I'm feeling experimental.

I'm thinking of setting up a small amount of replicated storage and have some 128MB VPSes lying around...classic OvZ 128s. I'd like to take 3 of them and make a 5GB area that is replicated across all three...change/add/delete a file and it shows up on the others instantly (allowing for network latency, etc.)

Gluster wants 1GB of RAM. Not sure if it even runs on OvZ.

DRBD runs fine on 512MB apparently but that's still a bit much.

@rincewind mentioned incron which is an inotify wrapper I could use to "kick off rsync if anything changes" which might work...though I'm not sure how that will work in terms of multi-master.

There's also cloud storage - e.g., run the dropbox client or something on each. That puts the "master" out of my worry. Dropbox and OneDrive are out because I already use them elsewhere...though I suppose I could limit which Dropbox folder. I am not using Google Drive now, which is an option.
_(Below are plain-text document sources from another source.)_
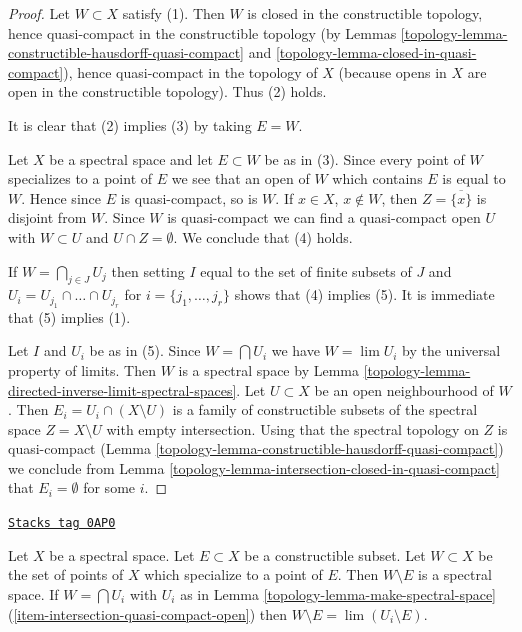 \begin{proof}

Let $W \subset X$ satisfy (1). Then $W$ is closed in the constructible
topology, hence quasi-compact in the constructible topology (by
Lemmas \ref{topology-lemma-constructible-hausdorff-quasi-compact} and
\ref{topology-lemma-closed-in-quasi-compact}), hence quasi-compact in the topology
of $X$ (because opens in $X$ are open in the constructible topology). Thus
(2) holds.

\medskip\noindent
It is clear that (2) implies (3) by taking $E = W$.

\medskip\noindent
Let $X$ be a spectral space and let $E \subset W$ be as in (3).
Since every point of $W$ specializes to a point of $E$ we see that
an open of $W$ which contains $E$ is equal to $W$. Hence since $E$
is quasi-compact, so is $W$.
If $x \in X$, $x \not \in W$, then $Z = \overline{\{x\}}$ is
disjoint from $W$. Since $W$ is quasi-compact we can find a
quasi-compact open $U$ with $W \subset U$ and $U \cap Z = \emptyset$.
We conclude that (4) holds.

\medskip\noindent
If $W = \bigcap_{j \in J} U_j$ then setting $I$ equal to the set of
finite subsets of $J$ and $U_i = U_{j_1} \cap \ldots \cap U_{j_r}$
for $i = \{j_1, \ldots, j_r\}$ shows that (4) implies (5). It is immediate
that (5) implies (1).

\medskip\noindent
Let $I$ and $U_i$ be as in (5).
Since $W = \bigcap U_i$ we have $W = \lim U_i$ by the universal property
of limits. Then $W$ is a spectral space by
Lemma \ref{topology-lemma-directed-inverse-limit-spectral-spaces}.
Let $U \subset X$ be an open neighbourhood of $W$.
Then $E_i = U_i \cap (X \setminus U)$ is a family of constructible
subsets of the spectral space $Z = X \setminus U$
with empty intersection. Using that the spectral topology on $Z$
is quasi-compact (Lemma \ref{topology-lemma-constructible-hausdorff-quasi-compact})
we conclude from
Lemma \ref{topology-lemma-intersection-closed-in-quasi-compact}
that $E_i = \emptyset$ for some $i$.
\end{proof}

\begin{lemma}
\label{topology-lemma-make-spectral-space-minus}
\href{https://stacks.math.columbia.edu/tag/0AP0}{\texttt{Stacks tag 0AP0}}

Let $X$ be a spectral space. Let $E \subset X$ be a constructible subset.
Let $W \subset X$ be the set of points of $X$ which specialize
to a point of $E$. Then $W \setminus E$ is a spectral space.
If $W = \bigcap U_i$ with $U_i$ as in
Lemma \ref{topology-lemma-make-spectral-space}
(\ref{item-intersection-quasi-compact-open})
then $W \setminus E = \lim (U_i \setminus E)$.
\end{lemma}

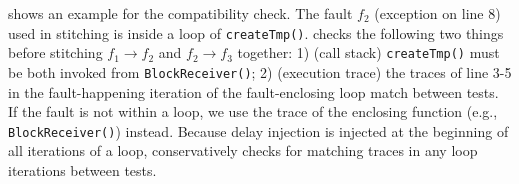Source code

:  shows 
an example for the compatibility check. 
The fault $f_2$ (exception on line 8) used in stitching 
is inside a loop of \texttt{createTmp()}.  
\tool checks the following two things before stitching $f_1 \rightarrow f_2$ and $f_2 \rightarrow f_3$ together: 
1) (call stack) \texttt{create\-Tmp()} must be both invoked from \texttt{Block\-Re\-ceiver()}; 
2) (execution trace) 
the traces of line 3-5 
in the 
fault-happening 
iteration 
of the fault-enclosing loop match between tests. 
If the fault is not within a loop, 
we use the trace of the enclosing function (e.g., \texttt{Block\-Re\-ceiver()}) instead. 
Because delay injection is injected at the beginning of all iterations of a loop, 
\tool conservatively checks 
for matching traces in any loop iterations between tests. 

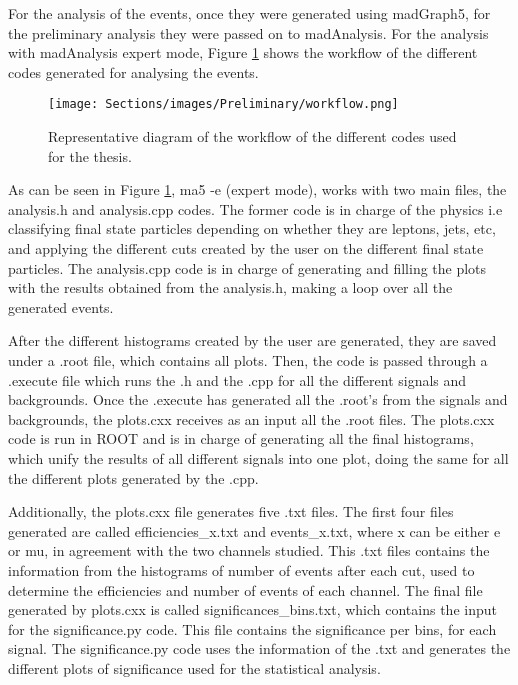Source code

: For the analysis of the events, once they were generated using madGraph5, for the preliminary analysis they were passed on to madAnalysis. For the analysis with madAnalysis expert mode, Figure \ref{workflow} shows the workflow of the different codes generated for analysing the events.

\begin{figure}[ht!]
    \centering
    \texttt{[image: Sections/images/Preliminary/workflow.png]}
    \caption{Representative diagram of the workflow of the different codes used for the thesis.}
    \label{workflow}
\end{figure}

As can be seen in Figure \ref{workflow}, ma5 -e (expert mode), works with two main files, the analysis.h and analysis.cpp codes. The former code is in charge of the physics i.e classifying final state particles depending on whether they are leptons, jets, etc, and applying the different cuts created by the user on the different final state particles. The analysis.cpp code is in charge of generating and filling the plots with the results obtained from the analysis.h, making a loop over all the generated events.

After the different histograms created by the user are generated, they are saved under a .root file, which contains all plots. Then, the code is passed through a .execute file which runs the .h and the .cpp for all the different signals and backgrounds. Once the .execute has generated all the .root's from the signals and backgrounds, the plots.cxx receives as an input all the .root files. The plots.cxx code is run in ROOT and is in charge of generating all the final histograms, which unify the results of all different signals into one plot, doing the same for all the different plots generated by the .cpp.

Additionally, the plots.cxx file generates five .txt files. The first four files generated are called efficiencies\_x.txt and events\_x.txt, where x can be either e or mu, in agreement with the two channels studied. This .txt files contains the information from the histograms of number of events after each cut, used to determine the efficiencies and number of events of each channel. The final file generated by plots.cxx is called significances\_bins.txt, which contains the input for the significance.py code. This file contains the significance per bins, for each signal. The significance.py code uses the information of the .txt and generates the different plots of significance used for the statistical analysis.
And there's SyncThing.

I'd like instant sync but could live with some small latency...actually, I admit I have no real justification for this elaborateness but then, doing elaborate things on pocket change hardware is kind of the point of LET, no? :-) You can tell I have the week off...

Other things to look at or other advice?

Comments

  • pretty sure raymii got by with much less than 1GB for a lil glustercluster

    I've been looking into minio as a much-needed minimalist s3 clone that doesn't require all the crazy shit that openstack swift does

  • dfroedfroe Member, Host Rep

    Of course it depends on your definition of "replicated storage" but I myself like to use unison for simple periodic two-way replication of directories. Obviously it isn't relatime like Gluster or DRBD. If neccessary you can run it in an infinite loop instead of cronjobs. It is more like rsync but provides automatic two-way replication with ability to define priorities in case of conflicts. I am using it for years to replicate webspace folders between active-passive servers clusters. Last but not least I have no idea whether it will run with 128MB RAM. But maybe it is yet another option to think about.

  • Very helpful: http://superuser.com/questions/31512/how-to-synchronize-the-home-folder-between-multiple-computers

    That being said, I think both unison and lsyncd would do the job just fine with your 128MB requirement.

  • edited June 2016

    Syncthing is fine, just change the update frequency to as low as you want (1 second if you want to make it feel as instant as possible?), I'm using it on my 128MB nodes, it's fine.

    If you are trying to build a small replicated storage to access with HTTP(S), I would suggest installing nginx on all these nodes as reverse proxies, then setting the next_upstream to trigger when file is not found, so as long as the file is available on one server, it just works :)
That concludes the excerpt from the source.